Question

A light copper ring is freely suspended by a light string. A bar magnet is held horizontally with its length along the axis of the ring. The magnet is moved towards the ring with its N pole facing the loop. What will happen to the ring and its position? Explain.

Hint:

In the case of electromagnetic induction, when a magnet is moved near a conducting loop, a current is induced in the loop that creates a magnetic field opposing the magnet's motion, according to Lenz's Law.

Answer 1

This phenomenon can be explained using the principle of electromagnetic induction. When the bar magnet is moved towards the freely suspended copper ring, the magnetic field associated with the magnet changes the magnetic flux through the ring. According to Faraday’s law of induction, a change in magnetic flux through a loop of wire induces an electromotive force (EMF), which drives a current in the ring.
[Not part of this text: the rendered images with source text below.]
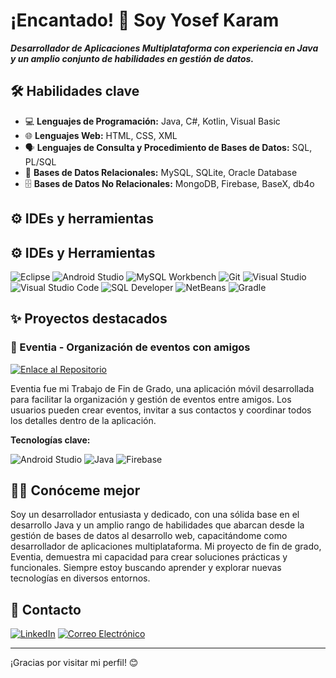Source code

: # ¡Encantado! 👋 Soy Yosef Karam

***Desarrollador de Aplicaciones Multiplataforma con experiencia en Java y un amplio conjunto de habilidades en gestión de datos.***

## 🛠️ Habilidades clave

- 💻 **Lenguajes de Programación:** Java, C#, Kotlin, Visual Basic
- 🌐 **Lenguajes Web:** HTML, CSS, XML
- 🗣️ **Lenguajes de Consulta y Procedimiento de Bases de Datos:** SQL, PL/SQL
- 💾 **Bases de Datos Relacionales:** MySQL, SQLite, Oracle Database
- 🗄️ **Bases de Datos No Relacionales:** MongoDB, Firebase, BaseX, db4o

## ⚙️ IDEs y herramientas

## ⚙️ IDEs y Herramientas

![Eclipse](https://img.shields.io/badge/Eclipse-2C2255?style=for-the-badge&logo=eclipse&logoColor=white)
![Android Studio](https://img.shields.io/badge/Android%20Studio-3DDC84?style=for-the-badge&logo=android-studio&logoColor=white)
![MySQL Workbench](https://img.shields.io/badge/MySQL%20Workbench-00758F?style=for-the-badge&logo=mysql&logoColor=white)
![Git](https://img.shields.io/badge/Git-F05032?style=for-the-badge&logo=git&logoColor=white)
![Visual Studio](https://img.shields.io/badge/Visual%20Studio-5C2D91?style=for-the-badge&logo=visual-studio&logoColor=white)
![Visual Studio Code](https://img.shields.io/badge/Visual%20Studio%20Code-007ACC?style=for-the-badge&logo=visual-studio-code&logoColor=white)
![SQL Developer](https://img.shields.io/badge/SQL%20Developer-E38C00?style=for-the-badge&logo=oracle&logoColor=white)
![NetBeans](https://img.shields.io/badge/NetBeans-0A7BCC?style=for-the-badge&logo=apache-netbeans&logoColor=white)
![Gradle](https://img.shields.io/badge/Gradle-02303A?style=for-the-badge&logo=gradle&logoColor=white)


## ✨ Proyectos destacados

### 📱 Eventia - Organización de eventos con amigos
[![Enlace al Repositorio](https://img.shields.io/badge/GitHub-Ver%20Repositorio-informational?style=for-the-badge&logo=github)](https://github.com/Diroween/Eventia)

Eventia fue mi Trabajo de Fin de Grado, una aplicación móvil desarrollada para facilitar la organización y gestión de eventos entre amigos. Los usuarios pueden crear eventos, invitar a sus contactos y coordinar todos los detalles dentro de la aplicación.

**Tecnologías clave:**

![Android Studio](https://img.shields.io/badge/Android%20Studio-3DDC84?style=for-the-badge&logo=android-studio&logoColor=white) ![Java](https://img.shields.io/badge/Java-ED8B00?style=for-the-badge&logo=openjdk&logoColor=white) ![Firebase](https://img.shields.io/badge/Firebase-FFCA28?style=for-the-badge&logo=firebase&logoColor=white)

## 🧑‍💻 Conóceme mejor

Soy un desarrollador entusiasta y dedicado, con una sólida base en el desarrollo Java y un amplio rango de habilidades que abarcan desde la gestión de bases de datos al desarrollo web, capacitándome como desarrollador de aplicaciones multiplataforma. Mi proyecto de fin de grado, Eventia, demuestra mi capacidad para crear soluciones prácticas y funcionales. Siempre estoy buscando aprender y explorar nuevas tecnologías en diversos entornos.

## 📧 Contacto

[![LinkedIn](https://img.shields.io/badge/LinkedIn-0077B5?style=for-the-badge&logo=linkedin&logoColor=white)](www.linkedin.com/in/yosef-guillermo-karam-muller)
[![Correo Electrónico](https://img.shields.io/badge/Gmail-D14836?style=for-the-badge&logo=gmail&logoColor=white)](mailto:ruyoito@gmail.com)

---

¡Gracias por visitar mi perfil! 😊
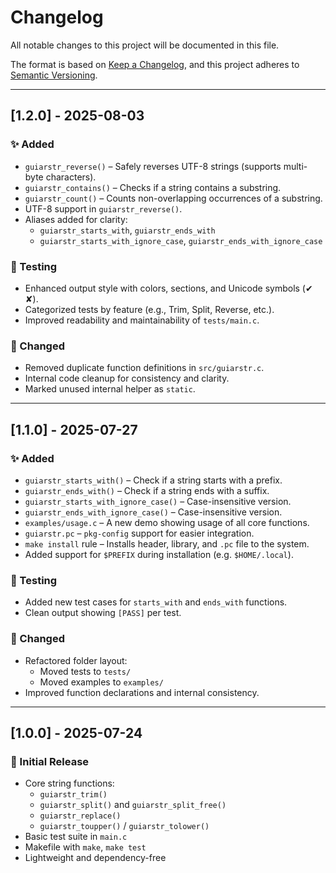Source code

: # Changelog

All notable changes to this project will be documented in this file.

The format is based on [Keep a Changelog](https://keepachangelog.com/en/1.0.0/),
and this project adheres to [Semantic Versioning](https://semver.org/).

---

## [1.2.0] - 2025-08-03

### ✨ Added
- `guiarstr_reverse()` – Safely reverses UTF-8 strings (supports multi-byte characters).
- `guiarstr_contains()` – Checks if a string contains a substring.
- `guiarstr_count()` – Counts non-overlapping occurrences of a substring.
- UTF-8 support in `guiarstr_reverse()`.
- Aliases added for clarity:
  - `guiarstr_starts_with`, `guiarstr_ends_with`
  - `guiarstr_starts_with_ignore_case`, `guiarstr_ends_with_ignore_case`

### 🧪 Testing
- Enhanced output style with colors, sections, and Unicode symbols (✔ ✘).
- Categorized tests by feature (e.g., Trim, Split, Reverse, etc.).
- Improved readability and maintainability of `tests/main.c`.

### 🧹 Changed
- Removed duplicate function definitions in `src/guiarstr.c`.
- Internal code cleanup for consistency and clarity.
- Marked unused internal helper as `static`.

---

## [1.1.0] - 2025-07-27

### ✨ Added
- `guiarstr_starts_with()` – Check if a string starts with a prefix.
- `guiarstr_ends_with()` – Check if a string ends with a suffix.
- `guiarstr_starts_with_ignore_case()` – Case-insensitive version.
- `guiarstr_ends_with_ignore_case()` – Case-insensitive version.
- `examples/usage.c` – A new demo showing usage of all core functions.
- `guiarstr.pc` – `pkg-config` support for easier integration.
- `make install` rule – Installs header, library, and `.pc` file to the system.
- Added support for `$PREFIX` during installation (e.g. `$HOME/.local`).

### 🧪 Testing
- Added new test cases for `starts_with` and `ends_with` functions.
- Clean output showing `[PASS]` per test.

### 🧹 Changed
- Refactored folder layout:
  - Moved tests to `tests/`
  - Moved examples to `examples/`
- Improved function declarations and internal consistency.

---

## [1.0.0] - 2025-07-24

### 🎉 Initial Release
- Core string functions:
  - `guiarstr_trim()`
  - `guiarstr_split()` and `guiarstr_split_free()`
  - `guiarstr_replace()`
  - `guiarstr_toupper()` / `guiarstr_tolower()`
- Basic test suite in `main.c`
- Makefile with `make`, `make test`
- Lightweight and dependency-free
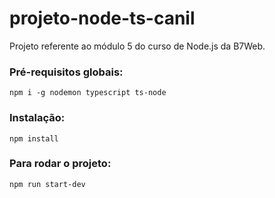 # projeto-node-ts-canil
Projeto referente ao módulo 5 do curso de Node.js da B7Web.

### Pré-requisitos globais:
`npm i -g nodemon typescript ts-node`

### Instalação:
`npm install`

### Para rodar o projeto:
`npm run start-dev`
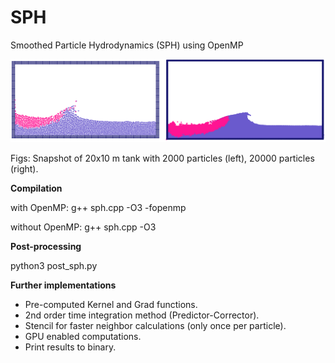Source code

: # SPH
Smoothed Particle Hydrodynamics (SPH) using OpenMP

![](sph_coarse_dense.png)

Figs: Snapshot of 20x10 m tank with 2000 particles (left), 20000 particles (right).



**Compilation**

with OpenMP: g++ sph.cpp -O3 -fopenmp

without OpenMP: g++ sph.cpp -O3



**Post-processing**

python3 post_sph.py



**Further implementations**

- Pre-computed Kernel and Grad functions.
- 2nd order time integration method (Predictor-Corrector).
- Stencil for faster neighbor calculations (only once per particle).
- GPU enabled computations.
- Print results to binary.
As the magnet’s north pole approaches the ring, the flux through the ring increases because the magnetic field strength near the N pole of the magnet is stronger. The direction of the induced current is such that the ring tries to oppose the change in flux as per Lenz's Law. Lenz's Law states that the induced current will flow in a direction that creates a magnetic field opposing the change in the magnetic flux. Therefore, the copper ring will develop a magnetic field that repels the magnet. This repulsion will cause the ring to move away from the magnet, as the ring experiences a force due to the interaction between its induced magnetic field and the magnet’s field. The magnitude of the current in the ring depends on several factors such as the speed at which the magnet is moved, the strength of the magnet, and the material of the ring. The induced current will create a magnetic dipole moment, and the interaction between this dipole moment and the external magnetic field of the magnet results in a force that moves the ring.